RALEIGH – The final margin was a respectable eight points against a ranked team on the road. The box score, too, was far from alarming.
In North Carolina’s 91-83 loss to N.C. State on Saturday, the Tar Heels’ defeat looked completely rational on paper. Seeing the first 28 minutes of the game, however, told more than any number did.
Though it came back, eventually cutting the lead to five in the final minute, North Carolina fell behind by 28 in the second half. And the Tar Heels – the same program under the same coach that won two of the past eight national championships running teams to death – were outscored, 20-0, in fast break points in the first half.
“(N.C. State) definitely played with more heart in the first half,” North Carolina’s Reggie Bullock said.
“A lot of that’s just effort, which is something we have to correct. That’s kind of disappointing,” Tar Heels point guard Marcus Paige said.
Even the final 12 minutes – when the Tar Heels consistently were able to trade stops for makes and cut the lead down – was overshadowed by how poor the first 28 minutes were.
“Regardless of how bad we played, we still had a chance at the end,” North Carolina forward James Michael McAdoo said. “But no moral victories here.”
The Tar Heels (13-6, 3-3 Atlantic Coast Conference) trailed by 19 at half, a challenging but not insurmountable deficit. In a telling sign for the evening, North Carolina, in dire need of a jolt of energy, airballed a jump shot on its first possession of the second half.
“I was dumb enough to think we could come back and win,” North Carolina coach Roy Williams said. “... The kids kept playing, but it’s not a very good feeling right now. We’ve gotta have a greater sense of urgency, we’ve gotta have greater effort, we’ve gotta have better coaching.”
To Williams’ and the coaching staff’s credit, the Tar Heels attempted to correct problems even though they were winning. North Carolina came into the contest on a three-game ACC winning streak, but some of the victories were far from illustrious.
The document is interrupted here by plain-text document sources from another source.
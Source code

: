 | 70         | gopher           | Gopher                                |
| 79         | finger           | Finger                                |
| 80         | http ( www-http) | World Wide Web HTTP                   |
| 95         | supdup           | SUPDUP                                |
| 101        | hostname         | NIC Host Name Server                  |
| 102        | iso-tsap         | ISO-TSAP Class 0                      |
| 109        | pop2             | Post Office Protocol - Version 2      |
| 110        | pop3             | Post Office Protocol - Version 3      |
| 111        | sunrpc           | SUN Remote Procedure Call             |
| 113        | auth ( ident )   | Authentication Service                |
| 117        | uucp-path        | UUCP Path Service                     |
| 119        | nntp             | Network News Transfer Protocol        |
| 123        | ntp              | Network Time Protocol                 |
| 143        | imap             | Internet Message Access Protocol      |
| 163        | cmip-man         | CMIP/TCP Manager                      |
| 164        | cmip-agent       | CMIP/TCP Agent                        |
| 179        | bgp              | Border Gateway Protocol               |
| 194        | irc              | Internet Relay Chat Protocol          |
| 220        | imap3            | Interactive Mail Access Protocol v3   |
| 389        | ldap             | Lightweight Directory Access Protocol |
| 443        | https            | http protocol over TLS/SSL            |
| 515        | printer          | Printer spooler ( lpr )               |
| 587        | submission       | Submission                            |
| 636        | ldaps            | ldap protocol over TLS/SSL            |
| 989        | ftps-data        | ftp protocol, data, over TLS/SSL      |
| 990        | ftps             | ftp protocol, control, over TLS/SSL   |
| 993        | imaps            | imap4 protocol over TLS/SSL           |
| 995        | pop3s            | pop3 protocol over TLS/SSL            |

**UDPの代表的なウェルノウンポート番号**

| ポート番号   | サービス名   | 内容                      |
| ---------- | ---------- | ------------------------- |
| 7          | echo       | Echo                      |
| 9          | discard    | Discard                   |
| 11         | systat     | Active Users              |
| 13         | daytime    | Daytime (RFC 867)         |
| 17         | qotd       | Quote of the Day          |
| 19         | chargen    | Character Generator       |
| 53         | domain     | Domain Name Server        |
Against Maryland on Jan. 19, in particular, North Carolina followed a dominant, enthusiasm-filled first half with a putrid second half, though it held on to win.
So Williams and the staff went to correcting problems in practice – particularly transition defense, which has been spotty all season – only to see the issues become intensified Saturday.
“We made some progress, but we gotta be able to go into somebody else’s place and play well,” Williams said. “Guys need to go in there and focus and have some toughness about (them).”
North Carolina certainly has flaws, as any team that lost four first round NBA Draft picks would.
The problem right now is that North Carolina isn’t doing anything consistently well.
Beating good teams is difficult without something on which to rely, and even worse, one problem area seems to bleed into another for the Tar Heels.
“We never really settled down on offense, and that hurt us in transition defense,” Paige said. “We just didn’t have the effort we needed to in the first half (Saturday). We know who we are as a team, but we just failed to execute.”
As Bullock pointed out, the Tar Heels played well toward the end, earning 19 transition points of their own and looking more like a North Carolina team of old.
It just has to be there right away, he said.
“We should have started out the first half like that,” Bullock said. “You know coming into their place they’ll have a lot of energy, the fans will be in it. They just punched us in the mouth in the first half.”
The obvious point six conference games into the season is that the way North Carolina has played collectively is not sustainable for winning or for Williams’ mental well-being. The Tar Heels can’t continue looking like a second-weekend NCAA Tournament team for one stretch, then a team that won’t qualify for the NIT in another.
North Carolina lost for the first time in 14 tries against N.C. State on Saturday, yet still showed flashes of still being a good team, but none of it matters to Williams.
“All this stuff about streaks or people making comments, on game night, you gotta step out there and you gotta play,” Williams said matter-of-factly. “We didn’t do that.”